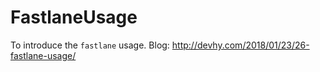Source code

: # FastlaneUsage
To introduce the `fastlane` usage.
Blog: http://devhy.com/2018/01/23/26-fastlane-usage/

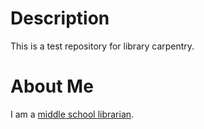 # Description
This is a test repository for library carpentry.
# About Me
I am a [middle school librarian](cmslib.org).
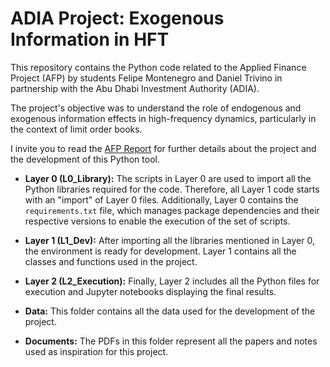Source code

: # ADIA Project: Exogenous Information in HFT

This repository contains the Python code related to the Applied Finance Project (AFP) by students Felipe Montenegro and Daniel Trivino in partnership with the Abu Dhabi Investment Authority (ADIA).

The project's objective was to understand the role of endogenous and exogenous information effects in high-frequency dynamics, particularly in the context of limit order books.

I invite you to read the [AFP Report](https://acrobat.adobe.com/link/review?uri=urn:aaid:scds:US:2e1301a0-ea68-3e2b-bd25-1350c12ee3f7) for further details about the project and the development of this Python tool.

- **Layer 0 (L0_Library):** The scripts in Layer 0 are used to import all the Python libraries required for the code. Therefore, all Layer 1 code starts with an "import" of Layer 0 files. Additionally, Layer 0 contains the `requirements.txt` file, which manages package dependencies and their respective versions to enable the execution of the set of scripts.

- **Layer 1 (L1_Dev):** After importing all the libraries mentioned in Layer 0, the environment is ready for development. Layer 1 contains all the classes and functions used in the project.

- **Layer 2 (L2_Execution):** Finally, Layer 2 includes all the Python files for execution and Jupyter notebooks displaying the final results.

- **Data:** This folder contains all the data used for the development of the project.

- **Documents:** The PDFs in this folder represent all the papers and notes used as inspiration for this project.
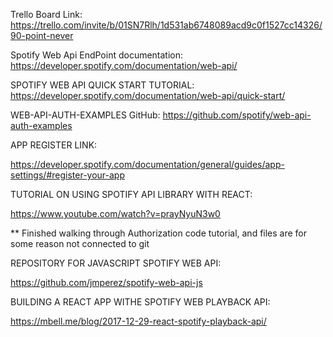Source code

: Trello Board Link: 
https://trello.com/invite/b/01SN7Rlh/1d531ab6748089acd9c0f1527cc14326/90-point-never

Spotify Web Api EndPoint documentation: 
https://developer.spotify.com/documentation/web-api/

SPOTIFY WEB API QUICK START TUTORIAL: 
https://developer.spotify.com/documentation/web-api/quick-start/

WEB-API-AUTH-EXAMPLES GitHub: 
https://github.com/spotify/web-api-auth-examples

APP REGISTER LINK: 

https://developer.spotify.com/documentation/general/guides/app-settings/#register-your-app

TUTORIAL ON USING SPOTIFY API LIBRARY WITH REACT: 

https://www.youtube.com/watch?v=prayNyuN3w0

** Finished walking through Authorization code tutorial, and files are for some reason not connected to git 

REPOSITORY FOR JAVASCRIPT SPOTIFY WEB API: 

https://github.com/jmperez/spotify-web-api-js

BUILDING A REACT APP WITHE SPOTIFY WEB PLAYBACK API: 

https://mbell.me/blog/2017-12-29-react-spotify-playback-api/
+===+
What is needed is every record above printed exactly, with no pictures.

• COMPLETED EXERCISE:
Source code

: # FastlaneUsage
To introduce the `fastlane` usage.
Blog: http://devhy.com/2018/01/23/26-fastlane-usage/

 # Description
This is a test repository for library carpentry.
# About Me
I am a [middle school librarian](cmslib.org).
Source code

: # ADIA Project: Exogenous Information in HFT

This repository contains the Python code related to the Applied Finance Project (AFP) by students Felipe Montenegro and Daniel Trivino in partnership with the Abu Dhabi Investment Authority (ADIA).

The project's objective was to understand the role of endogenous and exogenous information effects in high-frequency dynamics, particularly in the context of limit order books.

I invite you to read the [AFP Report](https://acrobat.adobe.com/link/review?uri=urn:aaid:scds:US:2e1301a0-ea68-3e2b-bd25-1350c12ee3f7) for further details about the project and the development of this Python tool.

- **Layer 0 (L0_Library):** The scripts in Layer 0 are used to import all the Python libraries required for the code. Therefore, all Layer 1 code starts with an "import" of Layer 0 files. Additionally, Layer 0 contains the `requirements.txt` file, which manages package dependencies and their respective versions to enable the execution of the set of scripts.

- **Layer 1 (L1_Dev):** After importing all the libraries mentioned in Layer 0, the environment is ready for development. Layer 1 contains all the classes and functions used in the project.

- **Layer 2 (L2_Execution):** Finally, Layer 2 includes all the Python files for execution and Jupyter notebooks displaying the final results.

- **Data:** This folder contains all the data used for the development of the project.

- **Documents:** The PDFs in this folder represent all the papers and notes used as inspiration for this project.
Source code

: Trello Board Link: 
https://trello.com/invite/b/01SN7Rlh/1d531ab6748089acd9c0f1527cc14326/90-point-never

Spotify Web Api EndPoint documentation: 
https://developer.spotify.com/documentation/web-api/

SPOTIFY WEB API QUICK START TUTORIAL: 
https://developer.spotify.com/documentation/web-api/quick-start/

WEB-API-AUTH-EXAMPLES GitHub: 
https://github.com/spotify/web-api-auth-examples

APP REGISTER LINK: 

https://developer.spotify.com/documentation/general/guides/app-settings/#register-your-app

TUTORIAL ON USING SPOTIFY API LIBRARY WITH REACT: 

https://www.youtube.com/watch?v=prayNyuN3w0

** Finished walking through Authorization code tutorial, and files are for some reason not connected to git 

REPOSITORY FOR JAVASCRIPT SPOTIFY WEB API: 

https://github.com/jmperez/spotify-web-api-js

BUILDING A REACT APP WITHE SPOTIFY WEB PLAYBACK API: 

https://mbell.me/blog/2017-12-29-react-spotify-playback-api/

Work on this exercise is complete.